Blankenhorn: The attorneys just called and said we’re looking to line up some expert witnesses … and we’ve come across your book... and would you be willing to serve as a witness... and to summarize in your submission to the court... and to be examined and cross-examined… at the Prop 8 trial … would you be willing to speak about what you say in your book?
Oppenheimer - When you decided to testify, you said you knew it was a big deal … was there any moment when your own voice in your head, or your wife, or someone said “Wait a second. This isn’t just another Op-Ed in the WaPo. This is gonna be bigger and scarier?” …
Blankenhorn - Well, certainly that voice in my head said that. I knew that this would take this to a whole other level. But I didn’t quite know what my options were. When they tell you that - this is kind of self aggrandizing - when they tell you we wanna take your argument and this is going to be entered into the court as the argument of the state of California and then this is going to go to the SC and the SCOTUS is indirectly going to be hearing your argument about what is marriage. Something you spent 20 years working on and a few years writing a particular book. When somebody tells you that, you’re supposed to say, no thank you - I don’t want to do that because somebody will call me a bad name. I didn’t feel like, I could live with myself - I mean what other answer is there to that question? I just felt obliged to say yes, b/c I wrote the book b/c I believed it - I still do and I just felt like, you know - just trying to live with myself.

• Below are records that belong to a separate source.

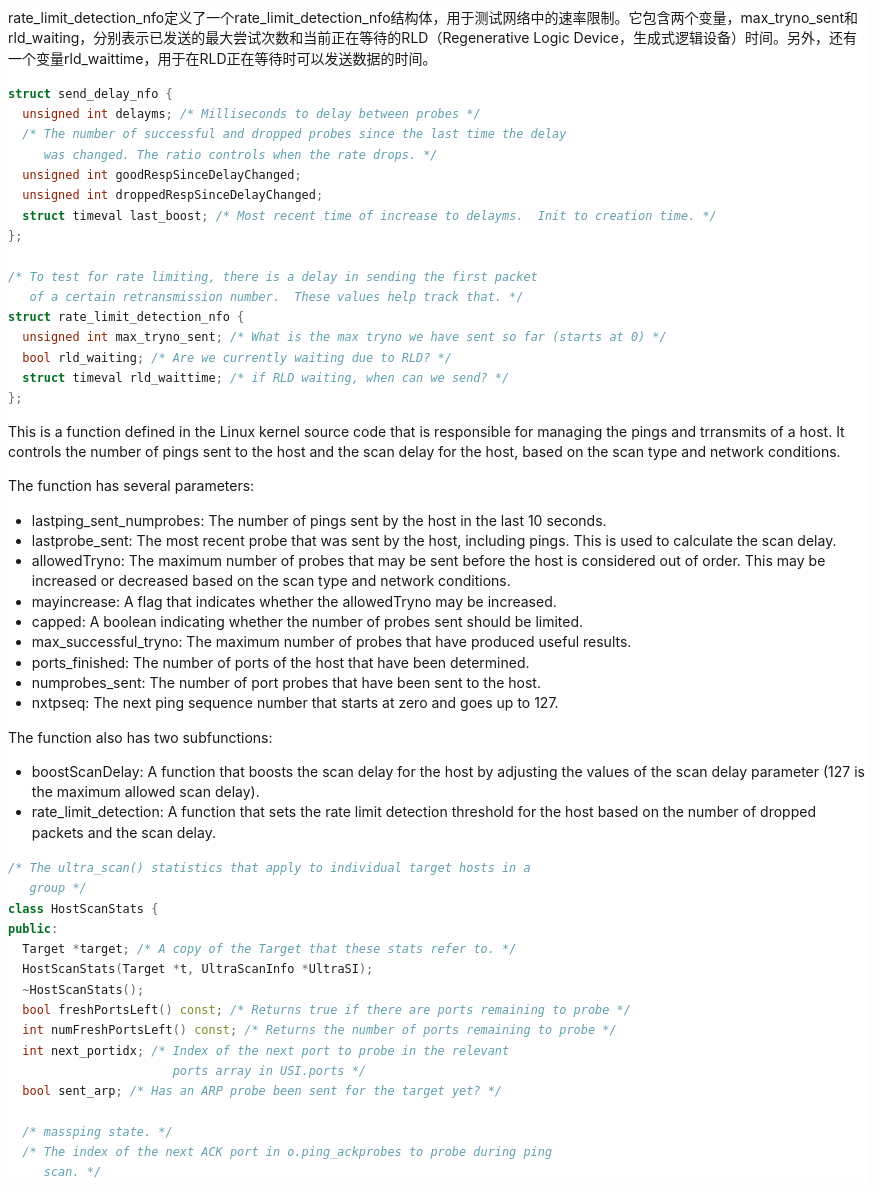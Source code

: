 rate_limit_detection_nfo定义了一个rate_limit_detection_nfo结构体，用于测试网络中的速率限制。它包含两个变量，max_tryno_sent和rld_waiting，分别表示已发送的最大尝试次数和当前正在等待的RLD（Regenerative Logic Device，生成式逻辑设备）时间。另外，还有一个变量rld_waittime，用于在RLD正在等待时可以发送数据的时间。


```cpp
struct send_delay_nfo {
  unsigned int delayms; /* Milliseconds to delay between probes */
  /* The number of successful and dropped probes since the last time the delay
     was changed. The ratio controls when the rate drops. */
  unsigned int goodRespSinceDelayChanged;
  unsigned int droppedRespSinceDelayChanged;
  struct timeval last_boost; /* Most recent time of increase to delayms.  Init to creation time. */
};

/* To test for rate limiting, there is a delay in sending the first packet
   of a certain retransmission number.  These values help track that. */
struct rate_limit_detection_nfo {
  unsigned int max_tryno_sent; /* What is the max tryno we have sent so far (starts at 0) */
  bool rld_waiting; /* Are we currently waiting due to RLD? */
  struct timeval rld_waittime; /* if RLD waiting, when can we send? */
};

```

This is a function defined in the Linux kernel source code that is responsible for managing the pings and trransmits of a host. It controls the number of pings sent to the host and the scan delay for the host, based on the scan type and network conditions.

The function has several parameters:

- lastping\_sent\_numprobes: The number of pings sent by the host in the last 10 seconds.
- lastprobe\_sent: The most recent probe that was sent by the host, including pings. This is used to calculate the scan delay.
- allowedTryno: The maximum number of probes that may be sent before the host is considered out of order. This may be increased or decreased based on the scan type and network conditions.
- mayincrease: A flag that indicates whether the allowedTryno may be increased.
- capped: A boolean indicating whether the number of probes sent should be limited.
- max\_successful\_tryno: The maximum number of probes that have produced useful results.
- ports\_finished: The number of ports of the host that have been determined.
- numprobes\_sent: The number of port probes that have been sent to the host.
- nxtpseq: The next ping sequence number that starts at zero and goes up to 127.

The function also has two subfunctions:

- boostScanDelay: A function that boosts the scan delay for the host by adjusting the values of the scan delay parameter (127 is the maximum allowed scan delay).
- rate\_limit\_detection: A function that sets the rate limit detection threshold for the host based on the number of dropped packets and the scan delay.


```cpp
/* The ultra_scan() statistics that apply to individual target hosts in a
   group */
class HostScanStats {
public:
  Target *target; /* A copy of the Target that these stats refer to. */
  HostScanStats(Target *t, UltraScanInfo *UltraSI);
  ~HostScanStats();
  bool freshPortsLeft() const; /* Returns true if there are ports remaining to probe */
  int numFreshPortsLeft() const; /* Returns the number of ports remaining to probe */
  int next_portidx; /* Index of the next port to probe in the relevant
                       ports array in USI.ports */
  bool sent_arp; /* Has an ARP probe been sent for the target yet? */

  /* massping state. */
  /* The index of the next ACK port in o.ping_ackprobes to probe during ping
     scan. */
```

And so in January 2010, Blankenhorn was off to California, to testify in defense of the voter referendum that had banned same-sex marriage. There he would take the stand before Judge Vaughn Walker, and be cross-examined by the legendary litigator David Boies, whom the Justice Dept had once chosen to argue its case against Microsoft. When it was over, Blankenhorn would be ridiculed in The New York Times, and he would be featured in a play by an Oscar-winning screenwriter, starring a bevy of Hollywood stars. In short, Blankenhorn was about to become the most famous gay marriage opponent in the world.
Coming up after the break, David Blankenhorn’s life since the Prop 8 trial … including his change of heart, and his newfound support for same-sex marriage. I’m Mark Oppenheimer.

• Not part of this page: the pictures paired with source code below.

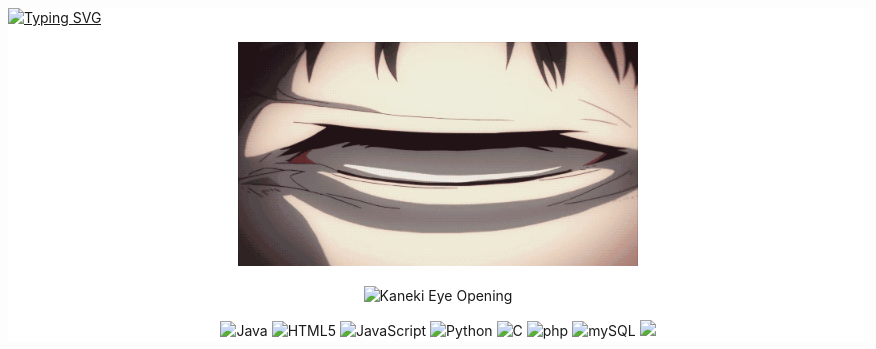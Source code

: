 [![Typing SVG](https://readme-typing-svg.herokuapp.com?font=Fira+Code&weight=300&size=50&duration=4000&pause=1000&color=740904&center=true&vCenter=true&random=false&width=1000&lines=Hello%2C+my+name+is+Juan+Pablo;I'm+a+Software+Developer;I'm+from+Brazil;welcome%3A)](https://git.io/typing-svg)

<p align="center">
  <img src="./kaneki-eye-slow.gif" alt="Kaneki Eye Opening Slow" width="400"/>
</p>


<p align="center">
  <img src="./kaneki-eye.gif" alt="Kaneki Eye Opening" width="400"/>
</p>

<p align="center">
  <img src="https://img.shields.io/badge/java-%23ED8B00.svg?style=for-the-badge&logo=openjdk&logoColor=white" alt="Java" />
  <img src="https://img.shields.io/badge/html5-%23E34F26.svg?style=for-the-badge&logo=html5&logoColor=white" alt="HTML5" />
  <img src="https://img.shields.io/badge/javascript-%23323330.svg?style=for-the-badge&logo=javascript&logoColor=%23F7DF1E" alt="JavaScript" />
  <img src="https://img.shields.io/badge/python-3670A0?style=for-the-badge&logo=python&logoColor=ffdd54" alt="Python" />
  <img src="https://img.shields.io/badge/c-%2300599C.svg?style=for-the-badge&logo=c&logoColor=white" alt="C" />
  <img src="https://img.shields.io/badge/php-%2300599C.svg?style=for-the-badge&logo=php&logoColor=green" alt="php" />
  <img src="https://img.shields.io/badge/MYSQL-4479A1.svg?style=for-the-badge&logo=MYSQL&logoColor=white" alt="mySQL" />

  <img width=100% src="https://capsule-render.vercel.app/api?type=waving&color=740904&height=120&section=footer"/>
</p>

I’m Mark Oppenheimer. I write the “beliefs column” for the New York Times, and today I’m your host for a WNPR documentary special, David Blankenhorn and The Battle Over Same-sex marriage. So far, we have heard how David Blankenhorn, who identifies himself as a liberal and an Obama voter, became famous as an opponent of same-sex marriage, and as the leading witness in the 2010 Proposition 8 trial in California. Blankenhorn never thought homosexuality was wrong. He has no religious convictions about gay sex being sinful. In fact, he would sometimes begin talks before conservative Christian groups by saying that he believed in the equal dignity of homosexual love. And he never said that that gay men or lesbians made inferior parents.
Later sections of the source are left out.